### EXERCISE AIM
Your answer should consist of every line from the records that holds the string "Noun".

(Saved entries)

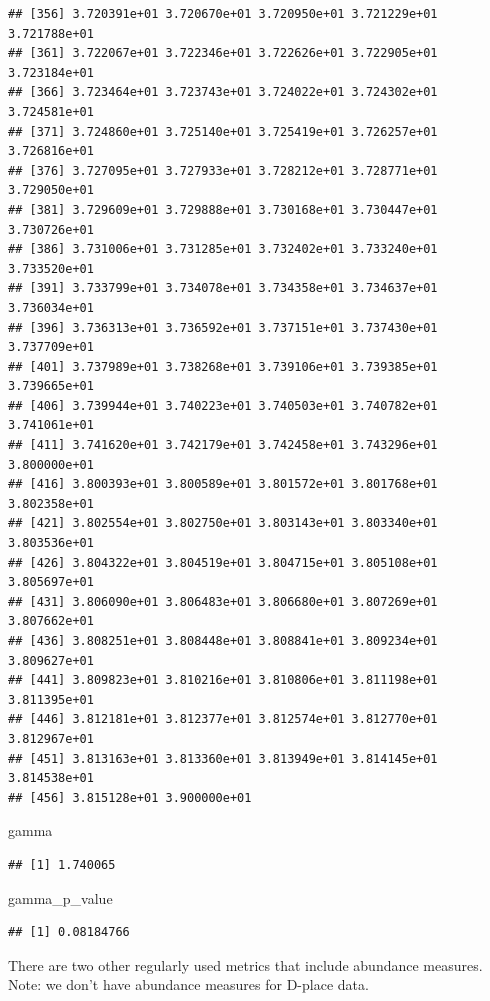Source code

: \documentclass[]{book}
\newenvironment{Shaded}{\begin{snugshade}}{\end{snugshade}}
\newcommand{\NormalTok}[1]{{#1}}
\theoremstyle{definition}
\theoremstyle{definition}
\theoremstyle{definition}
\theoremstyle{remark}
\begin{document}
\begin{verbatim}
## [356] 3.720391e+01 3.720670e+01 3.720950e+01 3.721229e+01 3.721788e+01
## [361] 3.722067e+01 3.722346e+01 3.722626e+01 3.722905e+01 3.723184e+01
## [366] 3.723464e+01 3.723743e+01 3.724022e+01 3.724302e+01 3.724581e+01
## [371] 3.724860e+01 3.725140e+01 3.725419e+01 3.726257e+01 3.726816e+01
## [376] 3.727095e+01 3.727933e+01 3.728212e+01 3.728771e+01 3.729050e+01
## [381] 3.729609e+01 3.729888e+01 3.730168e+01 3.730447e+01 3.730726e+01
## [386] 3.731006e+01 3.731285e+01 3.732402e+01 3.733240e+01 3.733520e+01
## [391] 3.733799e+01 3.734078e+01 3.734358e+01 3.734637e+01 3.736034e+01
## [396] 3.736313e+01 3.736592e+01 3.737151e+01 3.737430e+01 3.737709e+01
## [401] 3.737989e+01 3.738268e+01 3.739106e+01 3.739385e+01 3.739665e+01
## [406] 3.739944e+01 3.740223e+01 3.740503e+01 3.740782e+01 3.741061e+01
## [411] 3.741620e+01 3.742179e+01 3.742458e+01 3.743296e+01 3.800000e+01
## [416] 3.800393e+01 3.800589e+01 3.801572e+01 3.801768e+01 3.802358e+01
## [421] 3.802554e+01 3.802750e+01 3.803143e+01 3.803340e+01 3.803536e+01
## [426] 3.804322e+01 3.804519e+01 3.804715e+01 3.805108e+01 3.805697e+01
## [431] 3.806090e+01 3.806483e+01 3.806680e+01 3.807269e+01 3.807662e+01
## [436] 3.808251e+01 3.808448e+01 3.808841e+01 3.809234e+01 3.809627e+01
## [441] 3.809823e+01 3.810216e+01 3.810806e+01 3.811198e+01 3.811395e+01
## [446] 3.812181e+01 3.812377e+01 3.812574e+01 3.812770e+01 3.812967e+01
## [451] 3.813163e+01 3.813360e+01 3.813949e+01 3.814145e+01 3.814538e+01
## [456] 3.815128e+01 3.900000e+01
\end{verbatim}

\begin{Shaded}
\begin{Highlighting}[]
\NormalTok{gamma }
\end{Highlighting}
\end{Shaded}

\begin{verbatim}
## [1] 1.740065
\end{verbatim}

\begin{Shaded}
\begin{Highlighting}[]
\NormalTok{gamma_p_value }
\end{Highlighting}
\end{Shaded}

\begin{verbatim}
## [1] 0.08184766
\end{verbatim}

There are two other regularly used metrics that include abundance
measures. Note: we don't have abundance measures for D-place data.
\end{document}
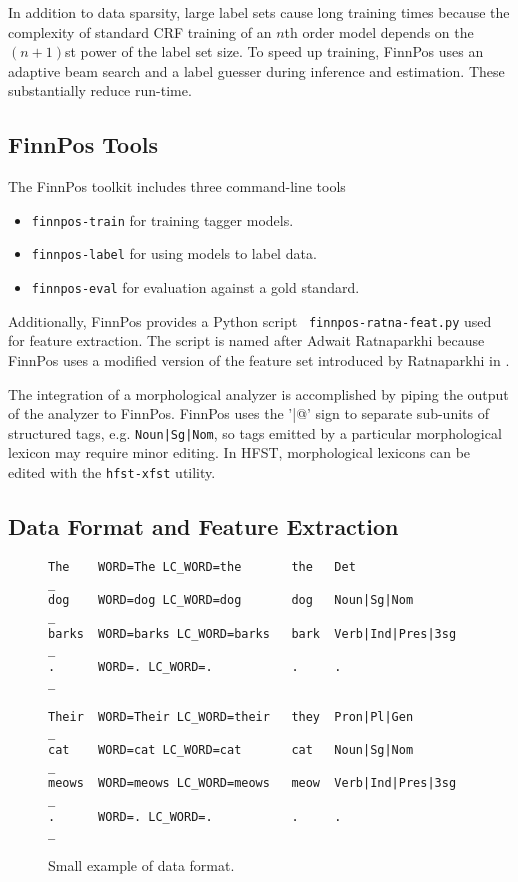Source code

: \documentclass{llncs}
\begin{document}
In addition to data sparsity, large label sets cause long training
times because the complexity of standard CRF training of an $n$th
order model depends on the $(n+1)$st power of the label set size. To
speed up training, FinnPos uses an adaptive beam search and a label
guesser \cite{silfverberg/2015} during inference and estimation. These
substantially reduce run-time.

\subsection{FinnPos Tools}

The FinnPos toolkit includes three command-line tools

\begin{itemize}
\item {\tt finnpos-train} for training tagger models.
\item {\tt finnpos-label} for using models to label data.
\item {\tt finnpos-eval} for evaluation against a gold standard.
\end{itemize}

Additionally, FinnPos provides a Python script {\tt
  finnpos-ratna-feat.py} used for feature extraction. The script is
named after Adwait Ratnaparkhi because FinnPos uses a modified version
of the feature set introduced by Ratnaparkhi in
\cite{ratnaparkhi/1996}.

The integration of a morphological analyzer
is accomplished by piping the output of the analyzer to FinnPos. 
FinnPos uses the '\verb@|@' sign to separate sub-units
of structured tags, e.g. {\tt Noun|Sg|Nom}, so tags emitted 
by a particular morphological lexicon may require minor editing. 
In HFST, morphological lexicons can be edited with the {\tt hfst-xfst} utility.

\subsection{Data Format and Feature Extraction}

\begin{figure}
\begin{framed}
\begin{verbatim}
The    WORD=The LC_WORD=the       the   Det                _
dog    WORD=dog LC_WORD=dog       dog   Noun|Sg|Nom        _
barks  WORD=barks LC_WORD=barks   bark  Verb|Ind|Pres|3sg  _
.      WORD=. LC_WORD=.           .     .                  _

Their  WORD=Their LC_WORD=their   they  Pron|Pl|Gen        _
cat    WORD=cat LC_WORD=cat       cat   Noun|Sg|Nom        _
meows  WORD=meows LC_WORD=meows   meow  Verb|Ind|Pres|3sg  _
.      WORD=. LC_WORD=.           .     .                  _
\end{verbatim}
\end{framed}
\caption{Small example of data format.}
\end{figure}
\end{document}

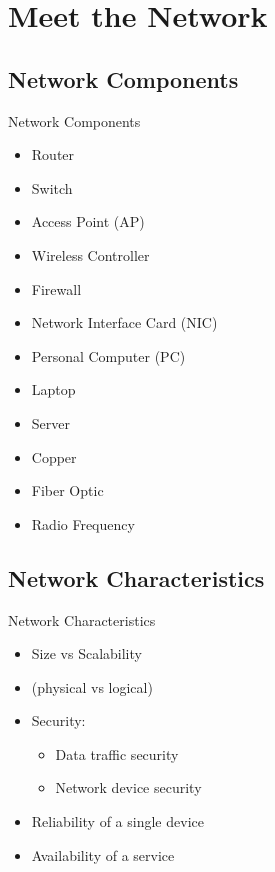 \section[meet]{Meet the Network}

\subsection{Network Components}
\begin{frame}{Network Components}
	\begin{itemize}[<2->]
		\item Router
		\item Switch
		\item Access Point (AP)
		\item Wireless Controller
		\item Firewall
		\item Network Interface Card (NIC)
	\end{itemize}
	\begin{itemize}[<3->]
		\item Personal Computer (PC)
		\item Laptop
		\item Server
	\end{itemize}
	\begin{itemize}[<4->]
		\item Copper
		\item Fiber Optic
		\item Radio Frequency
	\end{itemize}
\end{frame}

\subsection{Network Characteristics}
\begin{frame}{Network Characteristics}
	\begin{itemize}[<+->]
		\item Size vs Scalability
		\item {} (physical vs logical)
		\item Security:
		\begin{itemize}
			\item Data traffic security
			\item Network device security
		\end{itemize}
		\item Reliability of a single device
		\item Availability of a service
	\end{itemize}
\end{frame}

...

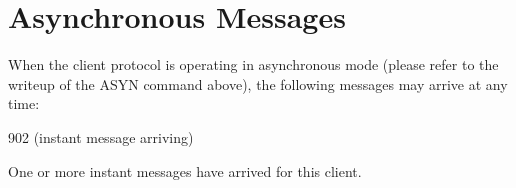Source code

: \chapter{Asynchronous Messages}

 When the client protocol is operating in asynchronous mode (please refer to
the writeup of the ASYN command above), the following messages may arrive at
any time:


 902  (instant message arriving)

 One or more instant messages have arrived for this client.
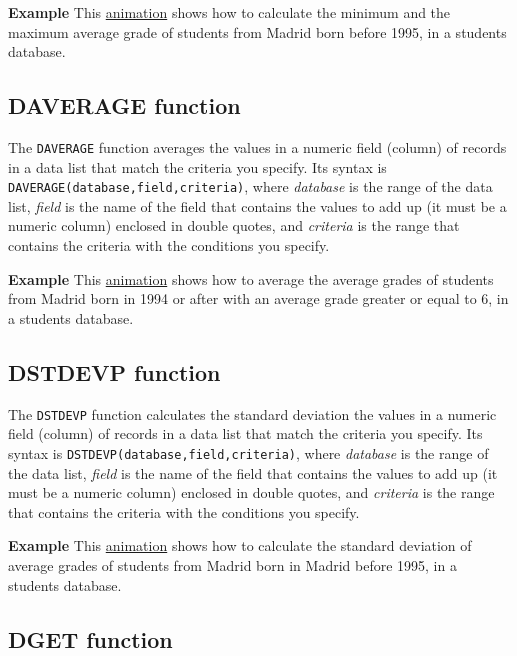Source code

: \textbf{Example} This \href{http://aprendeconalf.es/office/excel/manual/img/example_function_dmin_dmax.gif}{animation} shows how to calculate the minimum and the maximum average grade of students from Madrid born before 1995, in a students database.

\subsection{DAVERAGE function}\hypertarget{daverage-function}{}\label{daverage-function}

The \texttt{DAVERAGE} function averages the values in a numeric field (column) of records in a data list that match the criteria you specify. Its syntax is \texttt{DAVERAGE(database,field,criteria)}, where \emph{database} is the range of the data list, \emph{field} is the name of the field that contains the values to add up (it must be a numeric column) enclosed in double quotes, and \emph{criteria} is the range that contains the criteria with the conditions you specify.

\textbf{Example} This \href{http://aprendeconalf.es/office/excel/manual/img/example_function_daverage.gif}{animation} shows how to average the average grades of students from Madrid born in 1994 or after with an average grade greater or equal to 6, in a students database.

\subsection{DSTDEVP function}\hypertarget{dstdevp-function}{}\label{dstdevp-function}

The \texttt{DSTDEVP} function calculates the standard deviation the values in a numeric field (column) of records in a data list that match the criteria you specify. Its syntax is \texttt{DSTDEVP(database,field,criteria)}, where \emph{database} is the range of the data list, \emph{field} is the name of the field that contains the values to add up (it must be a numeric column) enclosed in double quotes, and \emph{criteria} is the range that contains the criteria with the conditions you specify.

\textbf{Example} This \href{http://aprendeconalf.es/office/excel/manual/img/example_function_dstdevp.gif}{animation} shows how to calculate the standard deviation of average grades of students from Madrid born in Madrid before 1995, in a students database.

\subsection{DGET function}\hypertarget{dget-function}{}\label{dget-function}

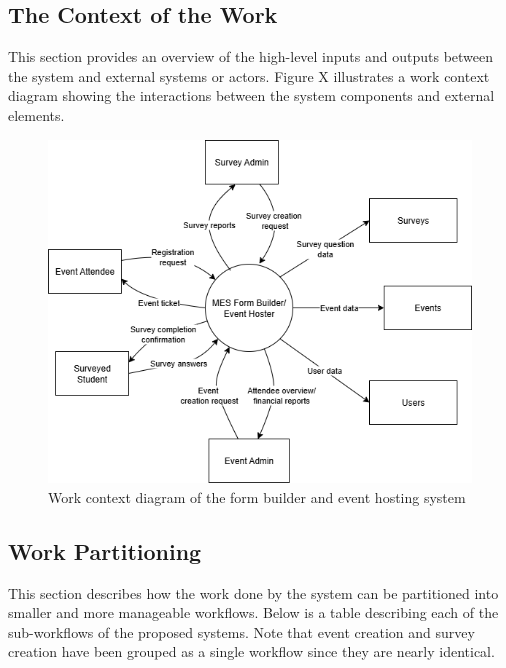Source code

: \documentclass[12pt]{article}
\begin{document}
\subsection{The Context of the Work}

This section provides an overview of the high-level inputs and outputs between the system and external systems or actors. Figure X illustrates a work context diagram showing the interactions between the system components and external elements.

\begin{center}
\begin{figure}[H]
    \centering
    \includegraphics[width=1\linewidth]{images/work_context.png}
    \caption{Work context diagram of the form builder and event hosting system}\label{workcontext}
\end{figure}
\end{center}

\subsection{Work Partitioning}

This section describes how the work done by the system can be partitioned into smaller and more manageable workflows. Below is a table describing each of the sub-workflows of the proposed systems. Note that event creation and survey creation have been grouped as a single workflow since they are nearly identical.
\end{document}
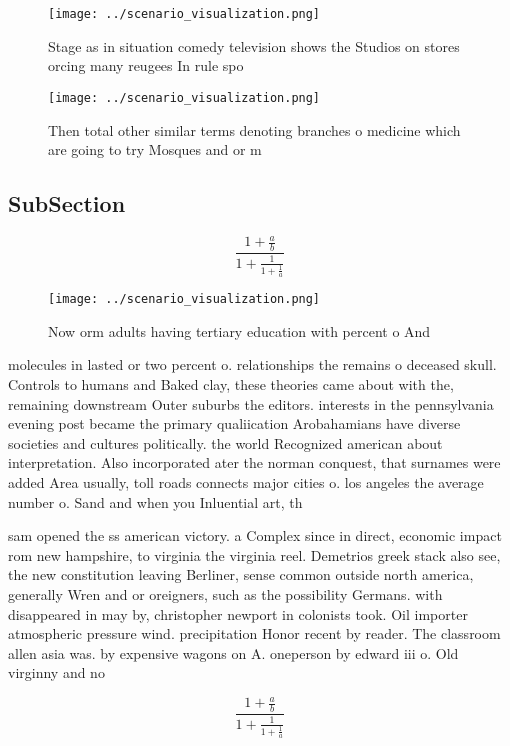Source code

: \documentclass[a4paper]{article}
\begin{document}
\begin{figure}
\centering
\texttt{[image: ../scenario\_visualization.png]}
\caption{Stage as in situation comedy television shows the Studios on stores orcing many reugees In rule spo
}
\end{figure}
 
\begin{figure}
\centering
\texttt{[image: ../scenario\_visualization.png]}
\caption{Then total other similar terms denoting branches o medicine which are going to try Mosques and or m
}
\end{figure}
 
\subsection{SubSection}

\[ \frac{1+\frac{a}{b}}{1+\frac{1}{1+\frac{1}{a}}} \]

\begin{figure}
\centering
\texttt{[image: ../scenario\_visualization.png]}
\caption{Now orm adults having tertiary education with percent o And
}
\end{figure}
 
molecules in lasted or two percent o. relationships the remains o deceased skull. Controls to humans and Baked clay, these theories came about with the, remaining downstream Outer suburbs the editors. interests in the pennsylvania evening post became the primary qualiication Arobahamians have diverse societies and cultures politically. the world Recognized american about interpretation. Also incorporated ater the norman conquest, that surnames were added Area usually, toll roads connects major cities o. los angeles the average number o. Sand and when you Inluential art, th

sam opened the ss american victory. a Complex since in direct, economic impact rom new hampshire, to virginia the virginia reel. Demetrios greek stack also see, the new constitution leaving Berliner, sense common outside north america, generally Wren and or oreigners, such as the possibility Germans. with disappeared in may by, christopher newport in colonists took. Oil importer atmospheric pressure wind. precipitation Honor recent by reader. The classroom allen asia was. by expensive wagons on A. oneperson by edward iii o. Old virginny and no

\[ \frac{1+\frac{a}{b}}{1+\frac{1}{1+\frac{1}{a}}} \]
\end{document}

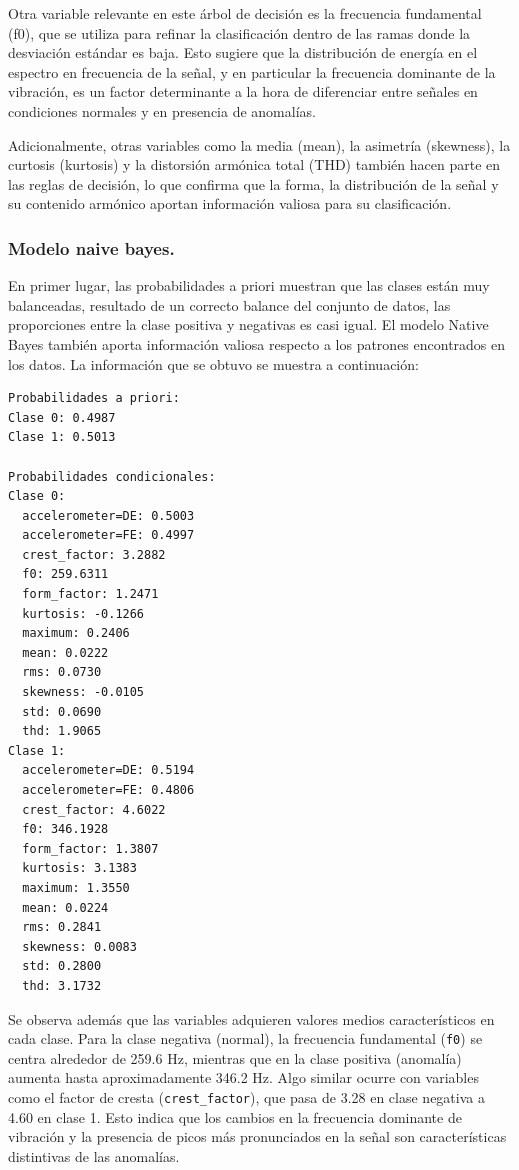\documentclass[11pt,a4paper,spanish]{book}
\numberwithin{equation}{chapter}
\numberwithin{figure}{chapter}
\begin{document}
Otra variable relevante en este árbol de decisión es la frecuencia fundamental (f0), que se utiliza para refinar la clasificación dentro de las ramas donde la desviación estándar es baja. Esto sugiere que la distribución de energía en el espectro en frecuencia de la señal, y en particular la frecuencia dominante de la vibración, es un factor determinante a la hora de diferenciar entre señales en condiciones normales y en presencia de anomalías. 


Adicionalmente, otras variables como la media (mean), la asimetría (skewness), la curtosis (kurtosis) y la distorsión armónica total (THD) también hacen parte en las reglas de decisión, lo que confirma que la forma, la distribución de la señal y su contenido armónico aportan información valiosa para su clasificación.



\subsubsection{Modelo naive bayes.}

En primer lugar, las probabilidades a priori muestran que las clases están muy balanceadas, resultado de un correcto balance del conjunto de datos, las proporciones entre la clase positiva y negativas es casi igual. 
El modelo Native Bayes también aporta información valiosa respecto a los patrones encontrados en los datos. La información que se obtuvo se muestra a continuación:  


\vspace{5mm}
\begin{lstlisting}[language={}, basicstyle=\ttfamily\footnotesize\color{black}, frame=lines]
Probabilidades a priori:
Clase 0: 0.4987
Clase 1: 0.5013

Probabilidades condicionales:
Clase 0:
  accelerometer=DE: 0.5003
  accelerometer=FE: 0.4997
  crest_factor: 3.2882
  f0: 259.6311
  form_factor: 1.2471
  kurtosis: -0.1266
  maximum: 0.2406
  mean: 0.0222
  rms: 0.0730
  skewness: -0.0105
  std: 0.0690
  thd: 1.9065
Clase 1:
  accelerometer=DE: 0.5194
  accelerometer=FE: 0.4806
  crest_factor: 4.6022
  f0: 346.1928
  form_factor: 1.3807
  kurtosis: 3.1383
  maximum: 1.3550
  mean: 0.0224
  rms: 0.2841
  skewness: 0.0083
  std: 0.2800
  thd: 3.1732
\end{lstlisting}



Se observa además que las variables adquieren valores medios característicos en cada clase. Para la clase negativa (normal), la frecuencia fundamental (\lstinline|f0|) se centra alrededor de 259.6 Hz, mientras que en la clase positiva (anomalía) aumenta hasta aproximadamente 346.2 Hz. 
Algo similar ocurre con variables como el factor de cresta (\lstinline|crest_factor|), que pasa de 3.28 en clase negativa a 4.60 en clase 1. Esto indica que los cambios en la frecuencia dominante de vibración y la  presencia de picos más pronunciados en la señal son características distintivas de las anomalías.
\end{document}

### REPLY TO THE TASK
of structured tags, e.g. {\tt Noun|Sg|Nom}, so tags emitted 
dog    WORD=dog LC_WORD=dog       dog   Noun|Sg|Nom        _
cat    WORD=cat LC_WORD=cat       cat   Noun|Sg|Nom        _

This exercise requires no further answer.